MG: You describe leading virtually as “a new discipline, different from traditional leadership”. What was the path that led you to see “virtual leadership” as a new and distinct discipline?

GC: For my doctorate I saw there was a lot written about virtual teams and collaboration, but it was all about management and tools. That’s not the same as leadership, which involves issues like resolving conflict, or team motivation and recognition. Something was obviously wrong in industry practise, so I started doing research on “why is it so difficult for people to lead virtually?”.

How do you define “virtual leadership” in contrast to just “leadership”? What is their interplay?

If you learn to use the technology well, then in my experience it enables people to connect with each other in a qualitatively different way. Good leaders can generate a fuller awareness of both themselves and their co-workers: if you really learn to listen in to someone, then you can connect to their inner feelings.
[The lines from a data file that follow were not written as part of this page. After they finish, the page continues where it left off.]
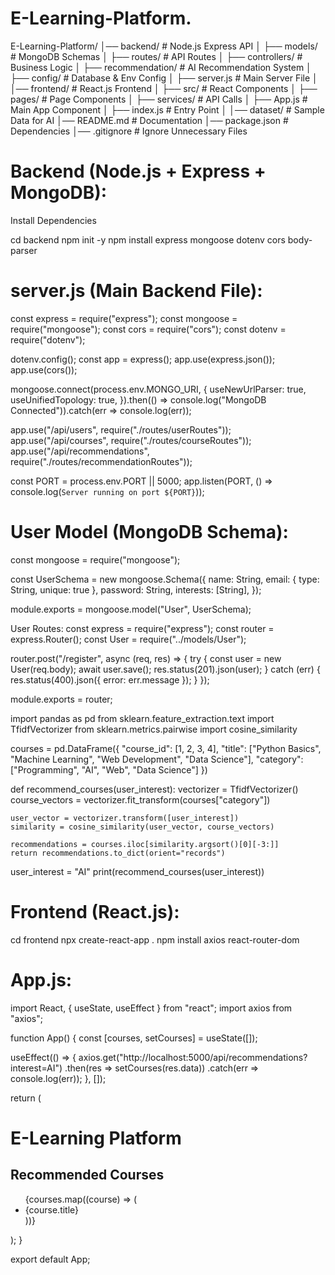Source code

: # E-Learning-Platform.
E-Learning-Platform/
│── backend/                # Node.js Express API
│   ├── models/             # MongoDB Schemas
│   ├── routes/             # API Routes
│   ├── controllers/        # Business Logic
│   ├── recommendation/     # AI Recommendation System
│   ├── config/             # Database & Env Config
│   ├── server.js           # Main Server File
│
│── frontend/               # React.js Frontend
│   ├── src/                # React Components
│   ├── pages/              # Page Components
│   ├── services/           # API Calls
│   ├── App.js              # Main App Component
│   ├── index.js            # Entry Point
│
│── dataset/                # Sample Data for AI
│── README.md               # Documentation
│── package.json            # Dependencies
│── .gitignore              # Ignore Unnecessary Files


# Backend (Node.js + Express + MongoDB): 
Install Dependencies

cd backend
npm init -y
npm install express mongoose dotenv cors body-parser


# server.js (Main Backend File):
const express = require("express");
const mongoose = require("mongoose");
const cors = require("cors");
const dotenv = require("dotenv");

dotenv.config();
const app = express();
app.use(express.json());
app.use(cors());

mongoose.connect(process.env.MONGO_URI, {
  useNewUrlParser: true,
  useUnifiedTopology: true,
}).then(() => console.log("MongoDB Connected")).catch(err => console.log(err));

app.use("/api/users", require("./routes/userRoutes"));
app.use("/api/courses", require("./routes/courseRoutes"));
app.use("/api/recommendations", require("./routes/recommendationRoutes"));

const PORT = process.env.PORT || 5000;
app.listen(PORT, () => console.log(`Server running on port ${PORT}`));



# User Model (MongoDB Schema):
const mongoose = require("mongoose");

const UserSchema = new mongoose.Schema({
  name: String,
  email: { type: String, unique: true },
  password: String,
  interests: [String], 
});

module.exports = mongoose.model("User", UserSchema);


User Routes:
const express = require("express");
const router = express.Router();
const User = require("../models/User");

router.post("/register", async (req, res) => {
  try {
    const user = new User(req.body);
    await user.save();
    res.status(201).json(user);
  } catch (err) {
    res.status(400).json({ error: err.message });
  }
});

module.exports = router;


import pandas as pd
from sklearn.feature_extraction.text import TfidfVectorizer
from sklearn.metrics.pairwise import cosine_similarity


courses = pd.DataFrame({
    "course_id": [1, 2, 3, 4],
    "title": ["Python Basics", "Machine Learning", "Web Development", "Data Science"],
    "category": ["Programming", "AI", "Web", "Data Science"]
})

def recommend_courses(user_interest):
    vectorizer = TfidfVectorizer()
    course_vectors = vectorizer.fit_transform(courses["category"])
    
    user_vector = vectorizer.transform([user_interest])
    similarity = cosine_similarity(user_vector, course_vectors)
    
    recommendations = courses.iloc[similarity.argsort()[0][-3:]]  
    return recommendations.to_dict(orient="records")


user_interest = "AI"
print(recommend_courses(user_interest))



# Frontend (React.js):
cd frontend
npx create-react-app .
npm install axios react-router-dom

# App.js:
import React, { useState, useEffect } from "react";
import axios from "axios";

function App() {
  const [courses, setCourses] = useState([]);

  useEffect(() => {
    axios.get("http://localhost:5000/api/recommendations?interest=AI")
      .then(res => setCourses(res.data))
      .catch(err => console.log(err));
  }, []);

  return (
    <div>
      <h1>E-Learning Platform</h1>
      <h2>Recommended Courses</h2>
      <ul>
        {courses.map((course) => (
          <li key={course.course_id}>{course.title}</li>
        ))}
      </ul>
    </div>
  );
}

export default App;



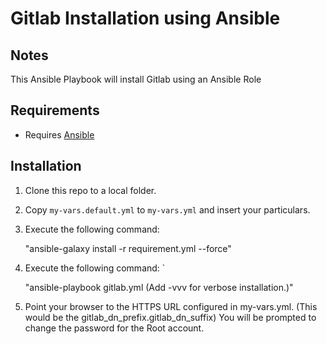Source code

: # Gitlab Installation using Ansible

##  Notes

This Ansible Playbook will install Gitlab  using an Ansible Role

## Requirements

* Requires [Ansible](http://docs.ansible.com/ansible/intro_installation.html)

## Installation

1. Clone this repo to a local folder.

2. Copy `my-vars.default.yml` to `my-vars.yml` and insert your particulars.

3. Execute the following command:

	"ansible-galaxy install -r requirement.yml --force"

4. Execute the following command: `

	"ansible-playbook gitlab.yml (Add -vvv for verbose installation.)"

5. Point your browser to the HTTPS URL configured in my-vars.yml. (This would be the gitlab_dn_prefix.gitlab_dn_suffix) You will be prompted to change the password for the Root account.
In Western society we tend to privilege the visual over the auditory, so the heard is always in tension with the seen for our attention. Stripping away the visual enables us to activate listening, and to connect at a much deeper level.
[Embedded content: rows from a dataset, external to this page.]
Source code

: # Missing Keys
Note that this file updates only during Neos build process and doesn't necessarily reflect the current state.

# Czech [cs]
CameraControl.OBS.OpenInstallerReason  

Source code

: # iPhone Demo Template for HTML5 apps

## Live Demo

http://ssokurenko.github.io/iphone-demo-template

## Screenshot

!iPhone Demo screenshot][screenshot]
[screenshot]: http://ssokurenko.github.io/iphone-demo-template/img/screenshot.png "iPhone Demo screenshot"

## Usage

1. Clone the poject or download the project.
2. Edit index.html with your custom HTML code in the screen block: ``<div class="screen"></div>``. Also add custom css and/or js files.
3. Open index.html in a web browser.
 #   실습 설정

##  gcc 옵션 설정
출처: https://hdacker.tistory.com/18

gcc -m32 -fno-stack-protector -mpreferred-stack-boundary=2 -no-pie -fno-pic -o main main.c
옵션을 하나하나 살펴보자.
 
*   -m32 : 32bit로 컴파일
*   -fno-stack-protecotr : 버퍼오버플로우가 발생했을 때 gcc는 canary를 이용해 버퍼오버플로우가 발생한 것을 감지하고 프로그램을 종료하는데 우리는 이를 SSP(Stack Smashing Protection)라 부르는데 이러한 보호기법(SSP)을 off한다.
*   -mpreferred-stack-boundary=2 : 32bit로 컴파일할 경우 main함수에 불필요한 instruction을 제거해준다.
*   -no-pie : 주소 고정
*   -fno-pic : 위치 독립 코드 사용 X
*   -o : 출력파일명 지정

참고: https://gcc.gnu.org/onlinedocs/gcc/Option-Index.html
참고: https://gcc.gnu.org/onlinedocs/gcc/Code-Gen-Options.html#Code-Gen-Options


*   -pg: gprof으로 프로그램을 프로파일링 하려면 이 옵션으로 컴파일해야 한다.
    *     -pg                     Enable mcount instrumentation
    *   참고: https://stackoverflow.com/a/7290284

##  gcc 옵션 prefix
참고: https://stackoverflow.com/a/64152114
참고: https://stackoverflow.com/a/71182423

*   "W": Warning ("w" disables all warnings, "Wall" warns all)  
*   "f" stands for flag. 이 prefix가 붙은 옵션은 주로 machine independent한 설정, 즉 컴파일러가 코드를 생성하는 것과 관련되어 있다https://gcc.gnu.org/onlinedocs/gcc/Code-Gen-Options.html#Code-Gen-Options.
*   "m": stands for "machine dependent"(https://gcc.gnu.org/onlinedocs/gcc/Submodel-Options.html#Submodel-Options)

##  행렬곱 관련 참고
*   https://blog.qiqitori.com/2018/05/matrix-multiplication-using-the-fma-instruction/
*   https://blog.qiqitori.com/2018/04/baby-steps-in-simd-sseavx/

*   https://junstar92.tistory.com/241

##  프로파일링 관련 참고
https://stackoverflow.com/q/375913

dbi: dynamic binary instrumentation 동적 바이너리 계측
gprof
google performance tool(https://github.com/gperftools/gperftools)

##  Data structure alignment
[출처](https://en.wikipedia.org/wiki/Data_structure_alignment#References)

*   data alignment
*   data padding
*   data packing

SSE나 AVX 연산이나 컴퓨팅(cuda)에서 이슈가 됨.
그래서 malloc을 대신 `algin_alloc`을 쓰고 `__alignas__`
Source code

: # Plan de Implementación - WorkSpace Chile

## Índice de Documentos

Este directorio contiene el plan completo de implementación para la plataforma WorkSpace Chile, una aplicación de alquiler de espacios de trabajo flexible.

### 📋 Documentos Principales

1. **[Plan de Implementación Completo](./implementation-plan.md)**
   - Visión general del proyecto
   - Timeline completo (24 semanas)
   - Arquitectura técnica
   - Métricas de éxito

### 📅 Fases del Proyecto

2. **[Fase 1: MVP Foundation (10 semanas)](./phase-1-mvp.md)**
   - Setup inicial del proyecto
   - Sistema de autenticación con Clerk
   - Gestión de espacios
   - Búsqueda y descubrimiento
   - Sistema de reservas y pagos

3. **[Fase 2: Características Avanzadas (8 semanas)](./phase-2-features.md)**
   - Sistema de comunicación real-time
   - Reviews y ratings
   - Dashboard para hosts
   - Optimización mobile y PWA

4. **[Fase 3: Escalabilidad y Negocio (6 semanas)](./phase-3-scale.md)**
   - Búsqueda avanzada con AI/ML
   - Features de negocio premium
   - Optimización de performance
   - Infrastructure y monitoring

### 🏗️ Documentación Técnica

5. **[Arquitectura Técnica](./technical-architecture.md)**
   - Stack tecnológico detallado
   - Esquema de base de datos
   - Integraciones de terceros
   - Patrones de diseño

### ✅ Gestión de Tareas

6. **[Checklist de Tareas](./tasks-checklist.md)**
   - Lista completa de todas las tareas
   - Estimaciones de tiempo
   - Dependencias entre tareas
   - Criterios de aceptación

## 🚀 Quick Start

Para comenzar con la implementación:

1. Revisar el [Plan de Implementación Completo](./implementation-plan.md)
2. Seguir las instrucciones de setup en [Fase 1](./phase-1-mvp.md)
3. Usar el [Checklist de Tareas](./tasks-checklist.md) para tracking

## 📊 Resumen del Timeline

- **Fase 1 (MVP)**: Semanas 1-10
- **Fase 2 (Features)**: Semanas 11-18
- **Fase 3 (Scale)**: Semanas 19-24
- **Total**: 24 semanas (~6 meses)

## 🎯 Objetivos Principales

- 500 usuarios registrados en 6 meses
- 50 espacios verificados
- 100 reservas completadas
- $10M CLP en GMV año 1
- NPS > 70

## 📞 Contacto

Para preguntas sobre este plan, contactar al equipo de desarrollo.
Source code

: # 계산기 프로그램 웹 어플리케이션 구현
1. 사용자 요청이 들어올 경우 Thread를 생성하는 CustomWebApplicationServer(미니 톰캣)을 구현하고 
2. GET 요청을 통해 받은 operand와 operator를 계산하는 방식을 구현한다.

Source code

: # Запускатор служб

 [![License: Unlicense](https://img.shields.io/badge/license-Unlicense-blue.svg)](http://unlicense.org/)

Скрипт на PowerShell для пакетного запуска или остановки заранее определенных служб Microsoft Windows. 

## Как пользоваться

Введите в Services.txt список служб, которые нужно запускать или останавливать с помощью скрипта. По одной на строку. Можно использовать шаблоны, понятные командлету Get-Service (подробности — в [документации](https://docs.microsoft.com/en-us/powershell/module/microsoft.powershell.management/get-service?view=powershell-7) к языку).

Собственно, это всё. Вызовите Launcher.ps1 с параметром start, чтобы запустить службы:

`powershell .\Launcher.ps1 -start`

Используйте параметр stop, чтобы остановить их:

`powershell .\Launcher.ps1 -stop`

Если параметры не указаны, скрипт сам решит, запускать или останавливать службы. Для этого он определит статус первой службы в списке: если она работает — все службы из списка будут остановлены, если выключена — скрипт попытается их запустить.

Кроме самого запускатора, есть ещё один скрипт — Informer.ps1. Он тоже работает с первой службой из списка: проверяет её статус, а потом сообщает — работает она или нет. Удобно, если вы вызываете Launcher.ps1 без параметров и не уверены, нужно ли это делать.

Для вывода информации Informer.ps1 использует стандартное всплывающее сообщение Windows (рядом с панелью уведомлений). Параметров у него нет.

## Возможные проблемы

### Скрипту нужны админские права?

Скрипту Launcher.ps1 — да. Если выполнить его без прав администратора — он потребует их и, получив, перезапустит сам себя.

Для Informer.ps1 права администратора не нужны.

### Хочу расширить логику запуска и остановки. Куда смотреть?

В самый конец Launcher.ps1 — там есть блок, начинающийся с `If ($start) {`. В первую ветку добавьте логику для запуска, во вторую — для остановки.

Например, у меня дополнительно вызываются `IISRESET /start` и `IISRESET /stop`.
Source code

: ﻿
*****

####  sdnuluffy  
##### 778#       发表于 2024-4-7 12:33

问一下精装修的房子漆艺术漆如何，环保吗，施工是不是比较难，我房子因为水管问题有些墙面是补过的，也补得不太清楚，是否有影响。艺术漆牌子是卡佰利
Everyone being synchronous together in same room and airspace at the same time has one quality. A group of 20 people from around the world working asynchronously has a different quality. The paradox is you can get a better outcome with the latter. It is difficult for leaders to grasp and accept this.

How come? A blog or innovation platform enables very slow dialogue, and the power is in slowing down the idea-making process. This is good for innovation: the end result is better than a face-to-face process could have achieved. Indeed, there is so much hidden power with asynchronous communications.

Only a minority of people have understood that well-led virtual working can deliver superior results to “being there”.

You talk about time having different qualities in different contexts. Can you expand on that?

I currently work with people from different cultures. For example the Japanese see 24 hours a day, all of which are work hours, and think that Africans don’t work enough. In practise they just relate to time differently: when the Japanese see time available, they want to fill it with work.

Compare that to a Swedish person who at 5pm may say he has to finish the conference call as he has to pick up his children from school. They look at time in a different way again in terms of engagement, value and use.

Your profession is organisational consulting, which emphasises the psychodynamics of groups. Can you help readers to understand how this creates a new and valuable perspective on the use of communications and collaboration technology?

I am not an expert in communications technology. What I do know is that we could do so much more with technology to change the way we learn and consult. Yet it is only a small minority of organisations that understand the potential.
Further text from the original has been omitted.